Search the entries for the word "Epiphany". Copy each line in which it is found.

■ **LISTED RECORDS**:
%%

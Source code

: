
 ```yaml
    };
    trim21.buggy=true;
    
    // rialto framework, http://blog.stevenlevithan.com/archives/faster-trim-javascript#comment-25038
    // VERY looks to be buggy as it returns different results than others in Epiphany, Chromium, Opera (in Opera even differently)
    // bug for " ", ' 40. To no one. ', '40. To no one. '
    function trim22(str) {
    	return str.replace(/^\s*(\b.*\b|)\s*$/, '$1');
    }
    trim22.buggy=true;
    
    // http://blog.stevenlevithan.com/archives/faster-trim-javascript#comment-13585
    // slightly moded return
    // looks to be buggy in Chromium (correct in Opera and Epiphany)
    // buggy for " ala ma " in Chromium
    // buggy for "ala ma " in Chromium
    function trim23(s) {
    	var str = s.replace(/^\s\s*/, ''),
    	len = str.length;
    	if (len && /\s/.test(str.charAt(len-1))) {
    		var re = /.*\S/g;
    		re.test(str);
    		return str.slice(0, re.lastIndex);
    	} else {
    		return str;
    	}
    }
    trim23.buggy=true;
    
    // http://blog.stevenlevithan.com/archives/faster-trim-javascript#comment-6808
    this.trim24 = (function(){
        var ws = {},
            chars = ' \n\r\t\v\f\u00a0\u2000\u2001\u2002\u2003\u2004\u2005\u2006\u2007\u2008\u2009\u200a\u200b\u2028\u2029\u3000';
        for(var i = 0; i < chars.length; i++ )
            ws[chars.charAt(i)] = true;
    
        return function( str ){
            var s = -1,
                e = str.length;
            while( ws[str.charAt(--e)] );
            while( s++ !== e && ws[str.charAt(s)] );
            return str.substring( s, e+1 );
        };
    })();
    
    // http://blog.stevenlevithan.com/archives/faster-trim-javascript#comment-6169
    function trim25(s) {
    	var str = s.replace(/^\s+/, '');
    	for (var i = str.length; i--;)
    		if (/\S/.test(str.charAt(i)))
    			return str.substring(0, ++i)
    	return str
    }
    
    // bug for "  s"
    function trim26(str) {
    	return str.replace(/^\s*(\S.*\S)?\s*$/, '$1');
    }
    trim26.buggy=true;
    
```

%%
%%

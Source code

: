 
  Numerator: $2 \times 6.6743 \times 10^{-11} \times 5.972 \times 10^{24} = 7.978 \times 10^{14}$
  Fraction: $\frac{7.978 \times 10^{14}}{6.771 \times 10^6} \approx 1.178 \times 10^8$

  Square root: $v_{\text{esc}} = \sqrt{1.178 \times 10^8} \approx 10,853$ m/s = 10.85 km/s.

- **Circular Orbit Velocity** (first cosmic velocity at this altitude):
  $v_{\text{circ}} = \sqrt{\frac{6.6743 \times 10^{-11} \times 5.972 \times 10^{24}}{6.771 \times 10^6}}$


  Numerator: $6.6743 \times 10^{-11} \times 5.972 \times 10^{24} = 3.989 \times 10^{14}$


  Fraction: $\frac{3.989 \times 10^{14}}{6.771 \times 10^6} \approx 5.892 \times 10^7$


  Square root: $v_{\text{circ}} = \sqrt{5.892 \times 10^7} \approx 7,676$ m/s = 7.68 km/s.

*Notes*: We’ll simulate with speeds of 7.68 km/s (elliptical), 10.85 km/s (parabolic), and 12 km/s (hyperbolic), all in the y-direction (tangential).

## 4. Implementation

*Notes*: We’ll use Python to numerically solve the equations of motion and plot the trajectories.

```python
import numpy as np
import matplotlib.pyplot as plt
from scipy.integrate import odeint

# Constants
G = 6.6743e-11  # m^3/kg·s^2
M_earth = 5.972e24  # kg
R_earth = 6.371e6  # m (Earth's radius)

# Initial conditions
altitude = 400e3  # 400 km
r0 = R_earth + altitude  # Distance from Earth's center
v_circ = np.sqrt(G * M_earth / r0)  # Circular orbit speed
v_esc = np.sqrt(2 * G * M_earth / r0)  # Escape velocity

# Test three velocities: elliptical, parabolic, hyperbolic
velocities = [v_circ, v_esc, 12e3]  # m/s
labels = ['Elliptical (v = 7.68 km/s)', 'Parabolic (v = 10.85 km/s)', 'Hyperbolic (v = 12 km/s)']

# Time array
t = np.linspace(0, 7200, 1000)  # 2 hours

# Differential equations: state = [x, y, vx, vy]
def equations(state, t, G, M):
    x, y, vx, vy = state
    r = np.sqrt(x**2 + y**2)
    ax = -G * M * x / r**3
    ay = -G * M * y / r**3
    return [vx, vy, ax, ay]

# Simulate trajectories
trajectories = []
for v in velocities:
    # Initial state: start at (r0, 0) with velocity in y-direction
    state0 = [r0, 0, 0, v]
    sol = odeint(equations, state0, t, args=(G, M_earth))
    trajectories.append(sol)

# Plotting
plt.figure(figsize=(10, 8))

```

%%

■ **ANSWER TO THIS EXERCISE**:
    // VERY looks to be buggy as it returns different results than others in Epiphany, Chromium, Opera (in Opera even differently)
    // looks to be buggy in Chromium (correct in Opera and Epiphany)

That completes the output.